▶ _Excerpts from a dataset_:
>>>>>

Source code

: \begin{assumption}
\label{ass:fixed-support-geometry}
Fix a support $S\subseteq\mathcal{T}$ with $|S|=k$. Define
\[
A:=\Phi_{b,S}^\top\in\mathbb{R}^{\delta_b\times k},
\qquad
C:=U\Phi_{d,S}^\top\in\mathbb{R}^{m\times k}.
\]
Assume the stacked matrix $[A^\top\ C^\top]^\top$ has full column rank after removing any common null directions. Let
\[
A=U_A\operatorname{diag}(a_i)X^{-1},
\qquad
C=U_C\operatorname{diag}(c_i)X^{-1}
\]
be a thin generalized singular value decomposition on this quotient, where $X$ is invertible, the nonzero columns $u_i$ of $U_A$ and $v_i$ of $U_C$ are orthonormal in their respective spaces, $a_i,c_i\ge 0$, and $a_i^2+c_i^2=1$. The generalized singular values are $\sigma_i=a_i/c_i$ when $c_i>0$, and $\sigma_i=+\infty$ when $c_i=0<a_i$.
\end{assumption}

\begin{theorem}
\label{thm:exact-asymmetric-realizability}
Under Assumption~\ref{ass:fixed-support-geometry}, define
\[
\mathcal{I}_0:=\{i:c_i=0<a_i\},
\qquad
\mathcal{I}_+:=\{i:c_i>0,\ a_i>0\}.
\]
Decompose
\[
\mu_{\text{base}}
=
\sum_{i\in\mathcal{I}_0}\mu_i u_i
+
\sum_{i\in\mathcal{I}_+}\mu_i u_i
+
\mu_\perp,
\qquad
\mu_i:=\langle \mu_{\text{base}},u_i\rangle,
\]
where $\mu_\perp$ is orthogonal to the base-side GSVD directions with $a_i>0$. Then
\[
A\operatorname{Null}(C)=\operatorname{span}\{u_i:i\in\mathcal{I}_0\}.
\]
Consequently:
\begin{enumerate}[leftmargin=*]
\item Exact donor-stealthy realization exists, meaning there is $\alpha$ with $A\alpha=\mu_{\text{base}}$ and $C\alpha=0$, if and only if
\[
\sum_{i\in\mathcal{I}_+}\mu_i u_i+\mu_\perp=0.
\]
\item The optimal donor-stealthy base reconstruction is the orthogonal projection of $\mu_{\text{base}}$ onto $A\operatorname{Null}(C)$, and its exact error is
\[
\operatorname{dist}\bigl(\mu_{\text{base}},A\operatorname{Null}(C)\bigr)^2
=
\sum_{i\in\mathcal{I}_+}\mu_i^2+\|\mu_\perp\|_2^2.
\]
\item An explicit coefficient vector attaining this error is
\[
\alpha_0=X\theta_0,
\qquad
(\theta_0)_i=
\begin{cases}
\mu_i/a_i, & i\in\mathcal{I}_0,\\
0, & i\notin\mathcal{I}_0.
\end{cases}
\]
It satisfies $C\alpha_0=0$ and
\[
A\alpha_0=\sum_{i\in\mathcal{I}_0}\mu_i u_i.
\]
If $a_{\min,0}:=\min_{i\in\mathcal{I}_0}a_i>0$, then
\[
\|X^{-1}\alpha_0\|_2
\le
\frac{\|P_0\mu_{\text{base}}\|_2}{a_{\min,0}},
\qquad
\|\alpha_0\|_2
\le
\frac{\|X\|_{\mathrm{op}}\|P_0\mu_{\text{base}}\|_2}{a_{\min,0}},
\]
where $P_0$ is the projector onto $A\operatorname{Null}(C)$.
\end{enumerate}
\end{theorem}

<<<<<

▶ _Exercise directions_:
Make an exact copy of all the lines above.

▶ _Exercise result_:
Source code

: \begin{assumption}
\label{ass:fixed-support-geometry}
Fix a support $S\subseteq\mathcal{T}$ with $|S|=k$. Define
\[
A:=\Phi_{b,S}^\top\in\mathbb{R}^{\delta_b\times k},
\qquad
C:=U\Phi_{d,S}^\top\in\mathbb{R}^{m\times k}.
\]
Assume the stacked matrix $[A^\top\ C^\top]^\top$ has full column rank after removing any common null directions. Let
\[
A=U_A\operatorname{diag}(a_i)X^{-1},
\qquad
C=U_C\operatorname{diag}(c_i)X^{-1}
\]
be a thin generalized singular value decomposition on this quotient, where $X$ is invertible, the nonzero columns $u_i$ of $U_A$ and $v_i$ of $U_C$ are orthonormal in their respective spaces, $a_i,c_i\ge 0$, and $a_i^2+c_i^2=1$. The generalized singular values are $\sigma_i=a_i/c_i$ when $c_i>0$, and $\sigma_i=+\infty$ when $c_i=0<a_i$.
\end{assumption}

\begin{theorem}
\label{thm:exact-asymmetric-realizability}
Under Assumption~\ref{ass:fixed-support-geometry}, define
\[
\mathcal{I}_0:=\{i:c_i=0<a_i\},
\qquad
\mathcal{I}_+:=\{i:c_i>0,\ a_i>0\}.
\]
Decompose
\[
\mu_{\text{base}}
=
\sum_{i\in\mathcal{I}_0}\mu_i u_i
+
\sum_{i\in\mathcal{I}_+}\mu_i u_i
+
\mu_\perp,
\qquad
\mu_i:=\langle \mu_{\text{base}},u_i\rangle,
\]
where $\mu_\perp$ is orthogonal to the base-side GSVD directions with $a_i>0$. Then
\[
A\operatorname{Null}(C)=\operatorname{span}\{u_i:i\in\mathcal{I}_0\}.
\]
Consequently:
\begin{enumerate}[leftmargin=*]
\item Exact donor-stealthy realization exists, meaning there is $\alpha$ with $A\alpha=\mu_{\text{base}}$ and $C\alpha=0$, if and only if
\[
\sum_{i\in\mathcal{I}_+}\mu_i u_i+\mu_\perp=0.
\]
\item The optimal donor-stealthy base reconstruction is the orthogonal projection of $\mu_{\text{base}}$ onto $A\operatorname{Null}(C)$, and its exact error is
\[
\operatorname{dist}\bigl(\mu_{\text{base}},A\operatorname{Null}(C)\bigr)^2
=
\sum_{i\in\mathcal{I}_+}\mu_i^2+\|\mu_\perp\|_2^2.
\]
\item An explicit coefficient vector attaining this error is
\[
\alpha_0=X\theta_0,
\qquad
(\theta_0)_i=
\begin{cases}
\mu_i/a_i, & i\in\mathcal{I}_0,\\
0, & i\notin\mathcal{I}_0.
\end{cases}
\]
It satisfies $C\alpha_0=0$ and
\[
A\alpha_0=\sum_{i\in\mathcal{I}_0}\mu_i u_i.
\]
If $a_{\min,0}:=\min_{i\in\mathcal{I}_0}a_i>0$, then
\[
\|X^{-1}\alpha_0\|_2
\le
\frac{\|P_0\mu_{\text{base}}\|_2}{a_{\min,0}},
\qquad
\|\alpha_0\|_2
\le
\frac{\|X\|_{\mathrm{op}}\|P_0\mu_{\text{base}}\|_2}{a_{\min,0}},
\]
where $P_0$ is the projector onto $A\operatorname{Null}(C)$.
\end{enumerate}
\end{theorem}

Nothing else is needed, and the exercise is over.